EXERCISE DESCRIPTION ->
Extract only the lines from the start of the entries below to the line with "JDH: So I guess", inclusive; omit every picture.

[Extracted records]
>>>

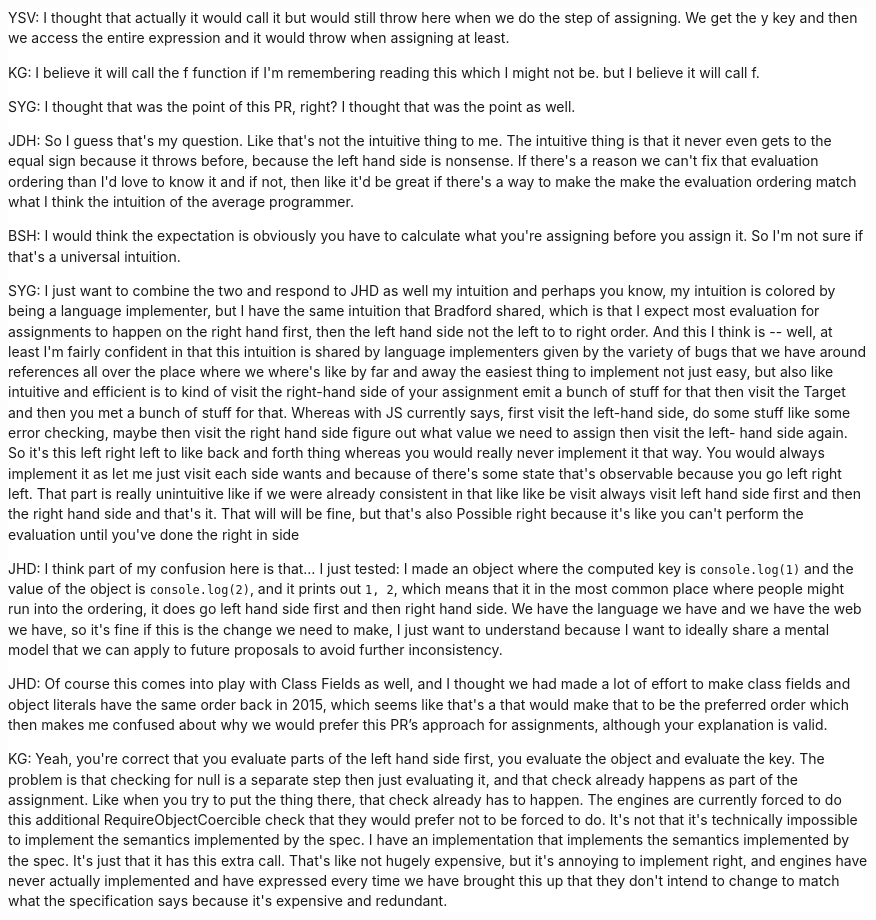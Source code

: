 YSV: I thought that actually it would call it but would still throw here when we do the step of assigning. We get the y key and then we access the entire expression and it would throw when assigning at least. 

KG: I believe it will call the f function if I'm remembering reading this which I might not be. but I believe it will call f.

SYG: I thought that was the point of this PR, right? I thought that was the point as well. 

JDH: So I guess that's my question. Like that's not the intuitive thing to me. The intuitive thing is that it never even gets to the equal sign because it throws before, because the left hand side is nonsense. If there's a reason we can't fix that evaluation ordering than I'd love to know it and if not, then like it'd be great if there's a way to make the make the evaluation ordering match what I think the intuition of the average programmer. 

BSH: I would think the expectation is obviously you have to calculate what you're assigning before you assign it. So I'm not sure if that's a universal intuition. 

SYG: I just want to combine the two and respond to JHD as well my intuition and perhaps you know, my intuition is colored by being a language implementer, but I have the same intuition that Bradford shared, which is that I expect most evaluation for assignments to happen on the right hand first, then the left hand side not the left to to right order. And this I think is -- well, at least I'm fairly confident in that this intuition is shared by language implementers given by the variety of bugs that we have around references all over the place where we where's like by far and away the easiest thing to implement not just easy, but also like intuitive and efficient is to kind of visit the right-hand side of your assignment emit a bunch of stuff for that then visit the Target and then you met a bunch of stuff for that. Whereas with JS currently says, first visit the left-hand side, do some stuff like some error checking, maybe then visit the right hand side figure out what value we need to assign then visit the left- hand side again. So it's this left right left to like back and forth thing whereas you would really never implement it that way. You would always implement it as let me just visit each side wants and because of there's some state that's observable because you go left right left. That part is really unintuitive like if we were already consistent in that like like be visit always visit left hand side first and then the right hand side and that's it. That will will be fine, but that's also Possible right because it's like you can't perform the evaluation until you've done the right in side

JHD: I think part of my confusion here is that… I just tested: I made an object where the computed key is `console.log(1)` and the value of the object is `console.log(2)`, and it prints out `1, 2`, which means that it in the most common place where people might run into the ordering, it does go left hand side first and then right hand side. We have the language we have and we have the web we have, so it's fine if this is the change we need to make, I just want to understand because I want to ideally share a mental model that we can apply to future proposals to avoid further inconsistency.

JHD: Of course this comes into play with Class Fields as well, and I thought we had made a lot of effort to make class fields and object literals have the same order back in 2015, which seems like that's a that would make that to be the preferred order which then makes me confused about why we would prefer this PR’s approach for assignments, although your explanation is valid.

KG: Yeah, you're correct that you evaluate parts of the left hand side first, you evaluate the object and evaluate the key. The problem is that checking for null is a separate step then just evaluating it, and that check already happens as part of the assignment. Like when you try to put the thing there, that check already has to happen. The engines are currently forced to do this additional RequireObjectCoercible check that they would prefer not to be forced to do. It's not that it's technically impossible to implement the semantics implemented by the spec. I have an implementation that implements the semantics implemented by the spec. It's just that it has this extra call. That's like not hugely expensive, but it's annoying to implement right, and engines have never actually implemented and have expressed every time we have brought this up that they don't intend to change to match what the specification says because it's expensive and redundant.
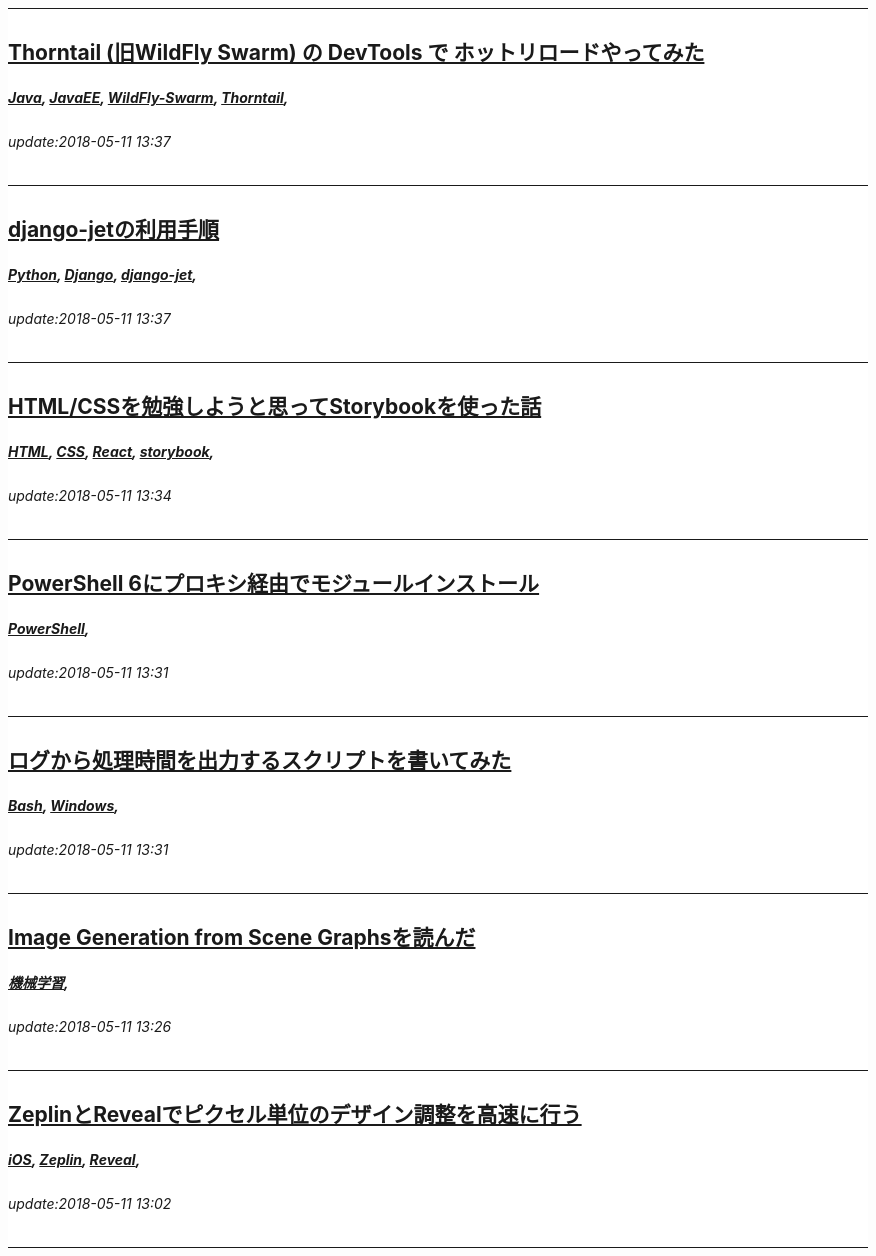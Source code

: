 
---
## [Thorntail (旧WildFly Swarm) の DevTools で ホットリロードやってみた](https://qiita.com/SightSeekerTw/items/200371408c72e92f1b14)
##### [Java](https://qiita.com/tags/Java), [JavaEE](https://qiita.com/tags/JavaEE), [WildFly-Swarm](https://qiita.com/tags/WildFly-Swarm), [Thorntail](https://qiita.com/tags/Thorntail), 
###### update:2018-05-11 13:37
---
## [django-jetの利用手順](https://qiita.com/hnkyi/items/50eaa000eeb5aff0501f)
##### [Python](https://qiita.com/tags/Python), [Django](https://qiita.com/tags/Django), [django-jet](https://qiita.com/tags/django-jet), 
###### update:2018-05-11 13:37
---
## [HTML/CSSを勉強しようと思ってStorybookを使った話](https://qiita.com/mrdShinse/items/5fadf355f6cf9575bedb)
##### [HTML](https://qiita.com/tags/HTML), [CSS](https://qiita.com/tags/CSS), [React](https://qiita.com/tags/React), [storybook](https://qiita.com/tags/storybook), 
###### update:2018-05-11 13:34
---
## [PowerShell 6にプロキシ経由でモジュールインストール](https://qiita.com/tsukamoto/items/eb74bf6ef887b01eaa01)
##### [PowerShell](https://qiita.com/tags/PowerShell), 
###### update:2018-05-11 13:31
---
## [ログから処理時間を出力するスクリプトを書いてみた](https://qiita.com/kyamawaki/items/9098332666d4b0d6e466)
##### [Bash](https://qiita.com/tags/Bash), [Windows](https://qiita.com/tags/Windows), 
###### update:2018-05-11 13:31
---
## [Image Generation from Scene Graphsを読んだ](https://qiita.com/kafuka/items/02a1450860e7d6f90465)
##### [機械学習](https://qiita.com/tags/機械学習), 
###### update:2018-05-11 13:26
---
## [ZeplinとRevealでピクセル単位のデザイン調整を高速に行う](https://qiita.com/horimislime/items/f0656878051ed27d4a60)
##### [iOS](https://qiita.com/tags/iOS), [Zeplin](https://qiita.com/tags/Zeplin), [Reveal](https://qiita.com/tags/Reveal), 
###### update:2018-05-11 13:02
---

<<<

RESULT ->
Source code

: YSV: I thought that actually it would call it but would still throw here when we do the step of assigning. We get the y key and then we access the entire expression and it would throw when assigning at least. 

KG: I believe it will call the f function if I'm remembering reading this which I might not be. but I believe it will call f.

SYG: I thought that was the point of this PR, right? I thought that was the point as well. 

JDH: So I guess that's my question. Like that's not the intuitive thing to me. The intuitive thing is that it never even gets to the equal sign because it throws before, because the left hand side is nonsense. If there's a reason we can't fix that evaluation ordering than I'd love to know it and if not, then like it'd be great if there's a way to make the make the evaluation ordering match what I think the intuition of the average programmer. 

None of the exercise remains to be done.